Articles
15 February 2018

USD: The Trump Trilemma

The conflicting market narratives of the Trump administration’s ‘America First’ economic agenda highlight a “trilemma” which explains the dollar's weakness

USD: The Trump Trilemma helps to explain why the dollar is so NOT hot right now

The conflicting market narratives of the Trump administration’s ‘America First’ economic policy agenda underscore the "Trump Trilemma" – which stipulates that out of three potential market dynamics, only two can co-exist at any one time. The three dynamics are as follows:

(1) rising bond yields (a function of greater government borrowing / rising supply of US Treasuries to fund fiscal spending)

(2) a weaker US dollar (to address US trade / external imbalances)

(3) confidence in the long-run US economy (at least relative to the RoW)

Right now, we’re clearly seeing the first two operating in tandem – rising bond yields and a weaker dollar – which leads us to posit that investors might have reduced their confidence in the long-run state of the US economy. This is not surprising given the heightened focus once again on the US economy's ‘twin deficits’ – which has only been exacerbated by (i) the GOP’s debt-financed tax cuts and (ii) the relative cyclical strength in other parts of the global economy.

The Trump Trilemma helps to put some context around the market reaction to yesterday’s US inflation data. For the US dollar to re-couple with rising US bond yields – within our framework, we’d need to see a return in (relative) confidence over the medium-term US economic outlook. In effect, this requires a positive reassessment of the extent and duration of this US economic cycle; inflation numbers do not provide this (plus it didn’t help that US retail sales printed soft). Broadly, we’re scratching our heads at finding any new positive US demand or supply shocks that could change the landscape for an economy in the 10th year of its expansion cycle. Without this, it’s easy to see the weak dollar story persist.

The speed at which the US dollar declines will be a function of US trade policy (see our note A ‘Mercantilist and Mercurial’ Dollar Policy). USD/JPY continues to breach new lows – and looks set on a path towards 100 (our year-end target).
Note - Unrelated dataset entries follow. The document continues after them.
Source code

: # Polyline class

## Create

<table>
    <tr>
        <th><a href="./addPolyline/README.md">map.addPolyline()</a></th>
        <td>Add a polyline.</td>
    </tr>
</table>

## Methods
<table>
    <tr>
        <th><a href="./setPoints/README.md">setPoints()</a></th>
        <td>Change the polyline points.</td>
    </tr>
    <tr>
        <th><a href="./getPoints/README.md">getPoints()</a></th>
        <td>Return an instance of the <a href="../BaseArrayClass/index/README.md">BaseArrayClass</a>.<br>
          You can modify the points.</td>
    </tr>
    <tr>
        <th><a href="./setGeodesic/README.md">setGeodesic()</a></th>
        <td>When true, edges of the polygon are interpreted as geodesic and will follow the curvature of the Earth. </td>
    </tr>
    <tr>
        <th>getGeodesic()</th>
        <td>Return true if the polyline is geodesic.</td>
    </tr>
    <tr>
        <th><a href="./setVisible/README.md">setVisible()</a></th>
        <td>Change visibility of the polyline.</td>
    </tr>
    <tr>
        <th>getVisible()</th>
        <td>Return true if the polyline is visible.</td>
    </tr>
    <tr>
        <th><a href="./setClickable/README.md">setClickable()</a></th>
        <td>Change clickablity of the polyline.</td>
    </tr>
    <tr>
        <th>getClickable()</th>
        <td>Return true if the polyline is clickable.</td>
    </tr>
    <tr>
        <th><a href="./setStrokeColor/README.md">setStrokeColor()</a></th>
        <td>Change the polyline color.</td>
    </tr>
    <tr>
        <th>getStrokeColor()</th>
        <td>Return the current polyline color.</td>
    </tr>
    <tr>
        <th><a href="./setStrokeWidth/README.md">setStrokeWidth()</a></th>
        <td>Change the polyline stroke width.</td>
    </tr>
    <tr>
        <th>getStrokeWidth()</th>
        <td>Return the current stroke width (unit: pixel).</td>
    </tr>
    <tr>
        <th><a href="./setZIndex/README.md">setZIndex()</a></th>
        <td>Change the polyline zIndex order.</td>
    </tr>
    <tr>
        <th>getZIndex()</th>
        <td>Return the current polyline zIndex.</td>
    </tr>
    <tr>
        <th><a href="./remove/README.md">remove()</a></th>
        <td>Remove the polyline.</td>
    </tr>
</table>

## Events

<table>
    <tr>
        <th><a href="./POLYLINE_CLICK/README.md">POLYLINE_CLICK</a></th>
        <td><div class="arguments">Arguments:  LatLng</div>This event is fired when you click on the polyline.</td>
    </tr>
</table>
Japan’s Finance Minister Taro Aso overnight gave de facto support to recent FX moves by stating that there is no need to intervene at this stage. A clearing of the 106.00-30 area might trigger a sharper fall towards the psychological 105 handle.

EUR: ECB will have to bear a higher EUR/USD given that it’s not EUR-specific

A quiet day in the Eurozone data calendar means EUR/USD will be taking its cue from what happens on the USD-side of the equation. EUR/USD could easily clear 1.25 – but we argue that this won’t necessarily see any credible ECB verbal jawboning.

GBP: There’s only one thing on the mind of investors… Brexit transition clarity

Over the space of a week, we've had three key UK events and three muted reactions in GBP markets; the cumulative reaction to (1) the Bank of England's Brexit-contingent hawkish signal; (2) the positive UK inflation surprise (which confirmed the Bank’s hawkish signal); and (3) a fairly inconsequential speech by Boris Johnson – was a 0.5% move higher in GBP against both USD and EUR. That’s a pretty tame reaction – even by the Brexit-impaired pound’s standards and to us, suggests that there is only one thing on the minds of GBP investors right now – and that’s clarity over a Brexit transition deal. The period leading up to the 22 Mar EU leaders summit will be noisy – but GBP’s relative resilience is telling of a different Brexit trading environment to what we saw in 2017 (see our four reasons). Look for GBP/USD to consolidate around 1.40 – with deferred upside on an agreed transition deal.